In this `INIT` block, we use the `O` method of the compiler to set up two precedence levels: one for operators like addition (named `%additive`), and one for operators like multiplication (named `%multiplicative`). Each of themhas a ":prec" value and an ":assoc" value. ":prec" determines the precedence. Lexicographically greater values indicate higher precedence, so `%additive` operators, with a precedence value of "t", have lower precedence than `%multiplicative` operators with a precedence value of "u".":assoc" defines the associativity of the operators. If `@` is a left associative operator, then 1 @ 2 @ 3 is equivalent to (1 @ 2) @ 3. However, if `@` is right associative, then 1 @ 2 @ 3 is equivalent to 1 @ (2 @ 3). There are other options for the associativity, but we'll discuss them as we come to them.

`    token infix:sym<*> { <sym> <O('%multiplicative, :pirop<mul>')> }`

This defines the operator `*` (the `infix:` is a prefix that tells the operator parser that this operator is an infix operator; there are other types, such as prefix, postfix and others). As you can see, it uses the O rule to specify that it is part of the `%multiplicative` group of operators. The ":pirop" value specifies that the operator should compile to the `mul` PIR opcode.

Of course, the expression parser does not just parse operators, it must also parse the operands. So, how do we declare the most basic entity that represents an operand? It can be anything, from a basic integer-constant, a function call, or even a function definition (but adding two function definition doesn't really make sense, does it?). The operands are parsed in a recursive-descent fashion, so somewhere the parser must switch back from bottom-up (expression parsing) to top-down. This "switch-back" point is the proto token `term`. This is the reason why integer constants are parsed by the rule term:sym<integer_constant>, for example, in our grammar.

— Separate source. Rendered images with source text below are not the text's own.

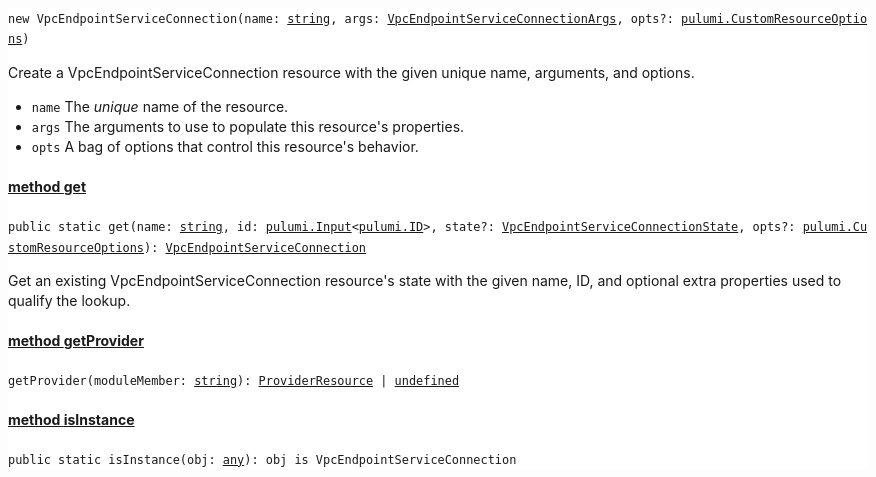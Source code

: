 
<pre class="highlight"><code><span class='kd'></span><span class='kd'>new</span> VpcEndpointServiceConnection(name: <span class='kd'><a href='https://developer.mozilla.org/en-US/docs/Web/JavaScript/Reference/Global_Objects/String'>string</a></span>, args: <a href='#VpcEndpointServiceConnectionArgs'>VpcEndpointServiceConnectionArgs</a>, opts?: <a href='/docs/reference/pkg/nodejs/pulumi/pulumi/#CustomResourceOptions'>pulumi.CustomResourceOptions</a>)</code></pre>


Create a VpcEndpointServiceConnection resource with the given unique name, arguments, and options.

* `name` The _unique_ name of the resource.
* `args` The arguments to use to populate this resource&#39;s properties.
* `opts` A bag of options that control this resource&#39;s behavior.

<h4 class="pdoc-member-header" id="VpcEndpointServiceConnection-get">
<a class="pdoc-child-name" href="https://github.com/pulumi/pulumi-alicloud/blob/efc8f79eae1d74742dbcdd61936b88e0f33166b4/sdk/nodejs/privatelink/vpcEndpointServiceConnection.ts#L47">method <b>get</b></a>
</h4>


<pre class="highlight"><code><span class='kd'>public static </span>get(name: <span class='kd'><a href='https://developer.mozilla.org/en-US/docs/Web/JavaScript/Reference/Global_Objects/String'>string</a></span>, id: <a href='/docs/reference/pkg/nodejs/pulumi/pulumi/#Input'>pulumi.Input</a>&lt;<a href='/docs/reference/pkg/nodejs/pulumi/pulumi/#ID'>pulumi.ID</a>&gt;, state?: <a href='#VpcEndpointServiceConnectionState'>VpcEndpointServiceConnectionState</a>, opts?: <a href='/docs/reference/pkg/nodejs/pulumi/pulumi/#CustomResourceOptions'>pulumi.CustomResourceOptions</a>): <a href='#VpcEndpointServiceConnection'>VpcEndpointServiceConnection</a></code></pre>


Get an existing VpcEndpointServiceConnection resource's state with the given name, ID, and optional extra
properties used to qualify the lookup.

<h4 class="pdoc-member-header" id="VpcEndpointServiceConnection-getProvider">
<a class="pdoc-child-name" href="https://github.com/pulumi/pulumi-alicloud/blob/efc8f79eae1d74742dbcdd61936b88e0f33166b4/sdk/nodejs/privatelink/vpcEndpointServiceConnection.ts#L37">method <b>getProvider</b></a>
</h4>


<pre class="highlight"><code><span class='kd'></span>getProvider(moduleMember: <span class='kd'><a href='https://developer.mozilla.org/en-US/docs/Web/JavaScript/Reference/Global_Objects/String'>string</a></span>): <a href='/docs/reference/pkg/nodejs/pulumi/pulumi/#ProviderResource'>ProviderResource</a> | <span class='kd'><a href='https://developer.mozilla.org/en-US/docs/Web/JavaScript/Reference/Global_Objects/undefined'>undefined</a></span></code></pre>

<h4 class="pdoc-member-header" id="VpcEndpointServiceConnection-isInstance">
<a class="pdoc-child-name" href="https://github.com/pulumi/pulumi-alicloud/blob/efc8f79eae1d74742dbcdd61936b88e0f33166b4/sdk/nodejs/privatelink/vpcEndpointServiceConnection.ts#L58">method <b>isInstance</b></a>
</h4>


<pre class="highlight"><code><span class='kd'>public static </span>isInstance(obj: <span class='kd'><a href='https://www.typescriptlang.org/docs/handbook/basic-types.html#any'>any</a></span>): obj is VpcEndpointServiceConnection</code></pre>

The `term` proto token is invoked every time a new operand is needed

## Squaak Operators

We have defined the entry and exit point of the expression (bottom-up) parser, now it's time to add the operators. Let's have a look at Squaak's operators and their precedence. The operators are listed with decreasing precedence (so that high-precedence operators are listed at the top). (I'm not sure if this precedence table is common compared to other languages; some operators may have a different precedence w.r.t. other operators than you're used to. At least the mathematical operators are organized according to standard math rules).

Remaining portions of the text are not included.